- Origin: United Kingdom
- Genres: Experimental music; free improvisation;
- Years active: 2022–present
- Spinoff of: Henry Cow
- Members: Fred Frith; Tim Hodgkinson; Chris Cutler; John Greaves;

= Henry Now =

English avant-rock group

Henry Now are an experimental music and free improvising group based in the United Kingdom, and comprises some of the former members of Henry Cow, namely Fred Frith, Tim Hodgkinson, Chris Cutler, John Greaves and Annemarie Roelofs. They have performed in several European countries, including Italy, the Czech Republic and Spain, and featured guest musician Annie Barbazza in their first concert.

==History==
Since the demise of Henry Cow in 1978, the members have kept in touch and performed together from time to time. In 2006, Frith, Hodgkinson and Cutler played at The Stone in New York City (stressing that "This is not Henry Cow"), and in 2014, Henry Cow reunited to perform three concerts in memory of their bassoonist, Lindsay Cooper who had died earlier that year.

In 2022, Greaves proposed to Frith, Hodgkinson and Cutler that they play at a concert Italian musician and producer Max Marchini had organised for his birthday party in Piacenza, Italy. The promoter suggested that they use the name "Henry Now", which Frith, Hodgkinson and Greaves agreed to, although Cutler said he did not like it. In an article in The Wire Clive Bell wrote that "the key is in the name, serving as a reminder that this [Henry Now] is not a nostalgia project". Frith stated that there will be "[n]o old songs, no new material, it will be improvised", but added "the point of Henry Now, is that it could develop into whatever we feel like and with whomever is available."

Henry Now's first concert in Piacenza in November 2022 was followed by another in Palermo, Italy the next day, then two in the Czech Republic in November 2023, and in Barcelona, Spain in January 2024. Their first concert featured guest musician Annie Barbazza, an Italian singer and pianist with whom Greaves had previously collaborated, while the group's 2024 Barcelona concert included Annemarie Roelofs, Henry Cow's violinist and trombonist. Greaves did not play in the Barcelona concert. Despite Frith saying there would be "no old songs" in Henry Now, their first concert did feature several songs sung by Barbazza, including Slapp Happy's "Casablanca Moon", and Robert Wyatt's "Little Red Riding Hood Hit the Road".

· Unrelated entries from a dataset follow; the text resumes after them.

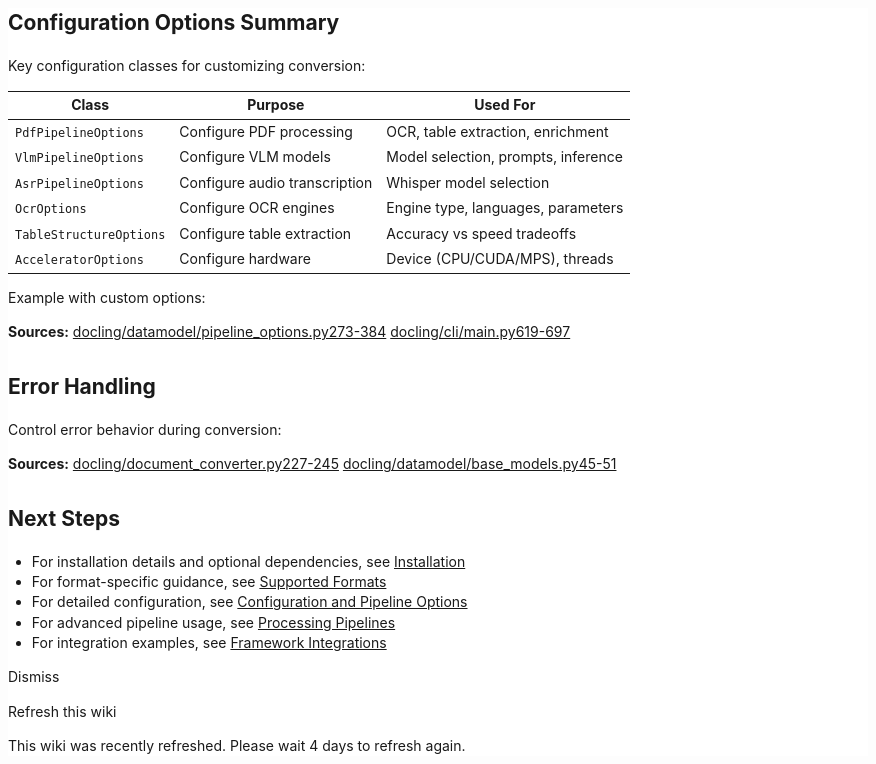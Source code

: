 ## Configuration Options Summary

Key configuration classes for customizing conversion:

| Class                   | Purpose                       | Used For                            |
| ----------------------- | ----------------------------- | ----------------------------------- |
| `PdfPipelineOptions`    | Configure PDF processing      | OCR, table extraction, enrichment   |
| `VlmPipelineOptions`    | Configure VLM models          | Model selection, prompts, inference |
| `AsrPipelineOptions`    | Configure audio transcription | Whisper model selection             |
| `OcrOptions`            | Configure OCR engines         | Engine type, languages, parameters  |
| `TableStructureOptions` | Configure table extraction    | Accuracy vs speed tradeoffs         |
| `AcceleratorOptions`    | Configure hardware            | Device (CPU/CUDA/MPS), threads      |

Example with custom options:

```
```

**Sources:** [docling/datamodel/pipeline\_options.py273-384](https://github.com/docling-project/docling/blob/f7244a43/docling/datamodel/pipeline_options.py#L273-L384) [docling/cli/main.py619-697](https://github.com/docling-project/docling/blob/f7244a43/docling/cli/main.py#L619-L697)

## Error Handling

Control error behavior during conversion:

```
```

**Sources:** [docling/document\_converter.py227-245](https://github.com/docling-project/docling/blob/f7244a43/docling/document_converter.py#L227-L245) [docling/datamodel/base\_models.py45-51](https://github.com/docling-project/docling/blob/f7244a43/docling/datamodel/base_models.py#L45-L51)

## Next Steps

- For installation details and optional dependencies, see [Installation](docling-project/docling/1.1-installation.md)
- For format-specific guidance, see [Supported Formats](https://docling-project.github.io/docling/usage/supported_formats/)
- For detailed configuration, see [Configuration and Pipeline Options](docling-project/docling/2.3-configuration-and-pipeline-options.md)
- For advanced pipeline usage, see [Processing Pipelines](docling-project/docling/5-processing-pipelines.md)
- For integration examples, see [Framework Integrations](docling-project/docling/8.3-framework-integrations.md)

Dismiss

Refresh this wiki

This wiki was recently refreshed. Please wait 4 days to refresh again.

On 18 November 2025, Marchini's Italian avantgarde label Dark Companion released Then Again, an album of extracts from Henry Now's live performances at Piacenza and Palermo in November 2022. The material was edited and mixed by Frith and Hodgkinson, and two different versions were released, one on LP, and the other on CD.

==Concerts==
Henry Now have performed live at the following concerts:

| Date | Venue | Henry Now | Guests | Refs |
|---|---|---|---|---|
| 18 November 2022 | Teatro President, Piacenza, Italy | Fred Frith, Tim Hodgkinson, Chris Cutler, John Greaves | Annie Barbazza [it] |  |
| 19 November 2022 | Sala Michele Perriera, Palermo, Italy | Frith, Hodgkinson, Cutler, Greaves |  |  |
| 6 November 2023 | Národní dům, Trutnov, Czech Republic | Frith, Hodgkinson, Cutler, Greaves |  |  |
| 7 November 2023 | Palác Akropolis, Prague, Czech Republic | Frith, Hodgkinson, Cutler, Greaves |  |  |
| 12 January 2024 | L'Auditori, Barcelona, Spain | Frith, Hodgkinson, Cutler, Annemarie Roelofs |  |  |

==Reception==
In a review of Henry Now's Prague concert on 7 November 2023 in the Czech cultural magazine, kulturní magazín UNI, Alex Švamberk wrote that their hour-long improvisation was rich and varied, with rhythms that were sometimes in harmony, and other times in counterpoint. He said it sounded "perhaps more classical" (možná klasičtěji) than Henry Cow's older recordings. After the concert, he asked what the piece's title was, and Frith jokingly suggested that Švamberk name it himself. The promoters had billed this concert as a "unique return of the most important figures of avant-garde rock", and Švamberk stated that this was not an exaggeration, "it was even better" (bylo to ještě lepší).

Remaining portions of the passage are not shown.